Shpungin, Boris
Coauthors(s):
UCSD
Cognitive Science
4249 Nobel Dr. #9
San Diego, CA 92122-1115
mplab.ucsd.edu
A System for Robustly Tracking Faces in Real-time
I aim to present a work in progress on a face
tracking system, which operates in real-time on
streaming color images from a video camera, and
presently consists of two stages. The multi-stage
approach follows recent ideas in real-time natural
signal processing, which involve applying graded
and escalating levels of analysis to the signal over
time, as information accumulates online from
previous computational steps. The first stage
utilizes a mixture of hues model combined with a
spatial blob bias to locate regions of interest in the
image, and subsequently track the region in an
efficient and robust manner, resistant to occlusion,
rapid accelerations, and varying levels of
illumination. The second stage classifies images
based on whether they contain a face. It applies to
the region of interest pre-selected by the first stage,
and is particularly useful in enabling the tracker to
resist distractions such as non-face parts of the
body, or flesh-colored objects in the background.
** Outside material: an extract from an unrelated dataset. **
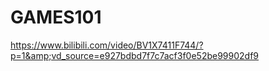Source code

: # GAMES101
https://www.bilibili.com/video/BV1X7411F744/?p=1&amp;vd_source=e927bdbd7f7c7acf3f0e52be99902df9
This classification module needs to be tolerant of
widely varying orientations of the face, including
extreme in- and out-of-plane rotations; it must also
be tolerant of varying backgrounds, diverse facial
features and expressions, other non-face parts of
the human body, and random natural and artificial
images. At present, the best candidate for the
module is a hierarchical mixture of experts network
operating on a vector of magnitudes produced by a
grid of Gabor jets applied to the automatically
normalized subimage. The current system
approaches an overall discrimination accuracy rate
of 80%, with possibility of further improvement.
Work is in progress to also audition alternative
architectures, including support vector machines,
as applied to this problem. Additionally, time
allowing, I plan to investigate over the coming month
and a half ways to make the second stage resistant
to partial occlusion of the face - with more results to
show at the symposium if all goes well. Results and
performance figures for the tracker will be presented
along with analysis of how the architecture is solving
the problem. The tracker is targeted to compute
efficiently, use minimal resources, and operate at 30
frames per second on a medium-range PC - all of
which it currently does -- and if possible, I hope to
provide an online demonstration.